Numerous guides have been written on the exploration of this widely known dataset. Iris, introduced by Ronald Fisher in his 1936 paper The use of multiple measurements in taxonomic problems, contains three plant species (setosa, virginica, versicolor) and four features measured for each sample. These quantify the morphologic variation of the iris flower in its three species, all measurements given in centimeters.

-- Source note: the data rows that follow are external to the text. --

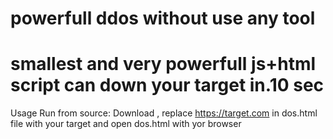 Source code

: 
# powerfull ddos without use any tool
# smallest and very powerfull js+html script can down your target in.10 sec 
Usage
Run from source: Download ,
replace https://target.com in dos.html file with your target and open dos.html with yor browser
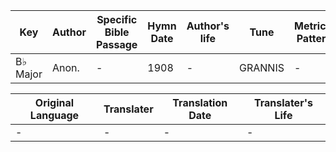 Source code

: Key | Author   | Specific Bible Passage     |Hymn Date |Author's life |Tune |Metrical Pattern   |Composer/Source
-- | --------- | ---------------------------|----------|--------------|-----|-------------------|-------------  
B♭ Major |Anon. |- |1908 |- |GRANNIS |- |W. O. Perkins

Original Language | Translater | Translation Date   | Translater's Life  
----------------- | --------- | --------------------|-------------     
\- |- |- |-
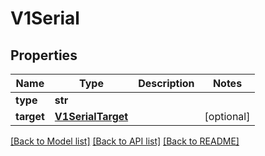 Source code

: # V1Serial

## Properties
Name | Type | Description | Notes
------------ | ------------- | ------------- | -------------
**type** | **str** |  |
**target** | [**V1SerialTarget**](V1SerialTarget.md) |  | [optional]

[[Back to Model list]](../README.md#documentation-for-models) [[Back to API list]](../README.md#documentation-for-api-endpoints) [[Back to README]](../README.md)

Any comments within our code have to be preceded by the pound sign to notify the compiler to ignore them. # comments appear like this in code
# The datasets package needs to be loaded to access our data
# For a full list of these datasets, type library(help = "datasets")
library(datasets)
data(iris)
summary(iris)
## Sepal.Length Sepal.Width Petal.Length Petal.Width
## Min. :4.300 Min. :2.000 Min. :1.000 Min. :0.100
## 1st Qu.:5.100 1st Qu.:2.800 1st Qu.:1.600 1st Qu.:0.300
## Median :5.800 Median :3.000 Median :4.350 Median :1.300
## Mean :5.843 Mean :3.057 Mean :3.758 Mean :1.199
## 3rd Qu.:6.400 3rd Qu.:3.300 3rd Qu.:5.100 3rd Qu.:1.800
## Max. :7.900 Max. :4.400 Max. :6.900 Max. :2.500
## Species
## setosa :50
## versicolor:50
## virginica :50
##
##
##
The summary()
function gives summary statistics for any dataset. It can also be called on one variable instead of on the whole dataset. Try summary(iris$Sepal.Length)
and compare that with the above summaries.
Alternatively, you may only want to know the column names of your dataset, in which case you can use names(NameOfdataset)
, which in our case would look like names(iris)
. Also notice that each coloumn name in the iris
dataset has some upper case letters, which might be inconvenient to work with. You can then call the tolower()
function on names(iris)
to make this change. For those who might prefer upper case column names, the toupper()
function will instead, be useful.
Written packages make it easier to work with datasets than regular baseR functions. They have been optimized to be faster and more intuitive than baseR functions, therefore reducing the steepness of the R learning curve. Let’s take a look;
Use install.packages("dplyr")
in your console to install this package. Note that you must be connected to the internet. If you’ve opened a new R script file, you will need to use the keys CTRL+Enter [PC] or Cmd+Enter [Mac] to run the commands.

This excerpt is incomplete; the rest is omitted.